Adobe Acrobat adds generative AI to ‘easily chat with documents’

Adobe is adding a new generative AI experience to its Acrobat PDF management software, which aims to “completely transform the digital document experience” by making information in long documents easier to find and understand. Announced in Adobe’s press release as “AI Assistant in Acrobat,” the new tool is described as a “conversational engine” that can summarize files, answer questions, and recommend more based on the content, allowing users to “easily chat with documents” to get the information they need. It’s available in beta starting today for paying Acrobat users.

The idea is that the chatbot will reduce the time-consuming tasks related to working with massive text documents — such as helping students quickly find information for research projects or summarizing large reports into snappy highlights for emails, meetings, and presentations. AI Assistant in Acrobat can be used with all document formats supported by the app, including Word and PowerPoint. The chatbot abides by Adobe’s data security protocols, so it won’t store data from customer documents or use it to train AI Assistant.

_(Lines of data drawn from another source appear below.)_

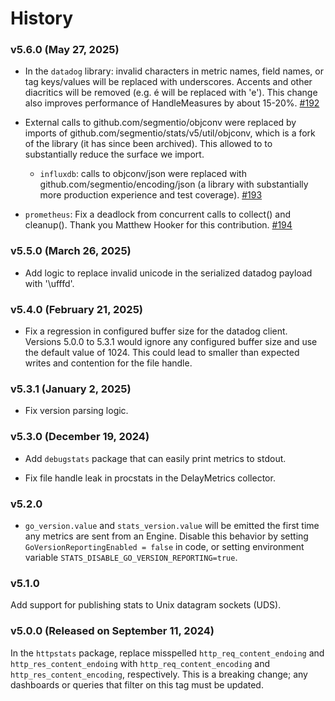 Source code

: # History

### v5.6.0 (May 27, 2025)

- In the `datadog` library: invalid characters in metric names, field
names, or tag keys/values will be replaced with underscores. Accents and
other diacritics will be removed (e.g. é will be replaced with 'e').
This change also improves performance of HandleMeasures by about 15-20%.
[#192](https://github.com/segmentio/stats/pull/192)

- External calls to github.com/segmentio/objconv were replaced by imports of
  github.com/segmentio/stats/v5/util/objconv, which is a fork of the library (it
  has since been archived). This allowed to to substantially reduce the surface
  we import.

    - `influxdb`: calls to objconv/json were replaced with
    github.com/segmentio/encoding/json (a library with
    substantially more production experience and test coverage).
    [#193](https://github.com/segmentio/stats/pull/193)

- `prometheus`: Fix a deadlock from concurrent calls to collect() and cleanup().
  Thank you Matthew Hooker for this contribution.
  [#194](https://github.com/segmentio/stats/pull/194)

### v5.5.0 (March 26, 2025)

- Add logic to replace invalid unicode in the serialized datadog payload with '\ufffd'.

### v5.4.0 (February 21, 2025)

- Fix a regression in configured buffer size for the datadog client. Versions
5.0.0 to 5.3.1 would ignore any configured buffer size and use the default value
of 1024. This could lead to smaller than expected writes and contention for the
file handle.

### v5.3.1 (January 2, 2025)

- Fix version parsing logic.

### v5.3.0 (December 19, 2024)

- Add `debugstats` package that can easily print metrics to stdout.

- Fix file handle leak in procstats in the DelayMetrics collector.

### v5.2.0

- `go_version.value` and `stats_version.value` will be emitted the first
time any metrics are sent from an Engine. Disable this behavior by setting
`GoVersionReportingEnabled = false` in code, or setting environment variable
`STATS_DISABLE_GO_VERSION_REPORTING=true`.

### v5.1.0

Add support for publishing stats to Unix datagram sockets (UDS).

### v5.0.0 (Released on September 11, 2024)

In the `httpstats` package, replace misspelled `http_req_content_endoing`
and `http_res_content_endoing` with `http_req_content_encoding` and
`http_res_content_encoding`, respectively. This is a breaking change; any
dashboards or queries that filter on this tag must be updated.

A screenshot taken of Adobe Acrobat’s AI Assistant summarizing a report.

At launch, AI Assistant can assess a document’s contents and recommend questions that users may wish to explore, in addition to answering questions about that content. The feature also generates citations that allow users to verify the source of the answers provided by AI Assistant and can create clickable links that jump directly to specific information within long documents. Acrobat users can also ask the chatbot to consolidate and format information into digestible copy for emails, reports, presentations, and more.

The new AI Assistant experience is available for Acrobat customers on Standard ($12.99 per month), Pro ($19.99 per month), and Teams subscription plans across both desktop and web. AI Assistant will be available to those customers “at no additional cost” while the product is in beta. However, Abhigyan Modi, senior vice president for Adobe Document Cloud, told The Verge, “Reader and Acrobat customers will have access to the full range of AI Assistant capabilities through a new add-on subscription plan when AI Assistant is out of beta.” 

Adobe hasn’t said how long AI Assistant is expected to be in beta, but the company already has a roadmap of future capabilities that it plans to roll out. These include integrations with its Firefly generative AI model, the ability to pull information from multiple documents, document types, and sources simultaneously, and features for generating first drafts and editing copy.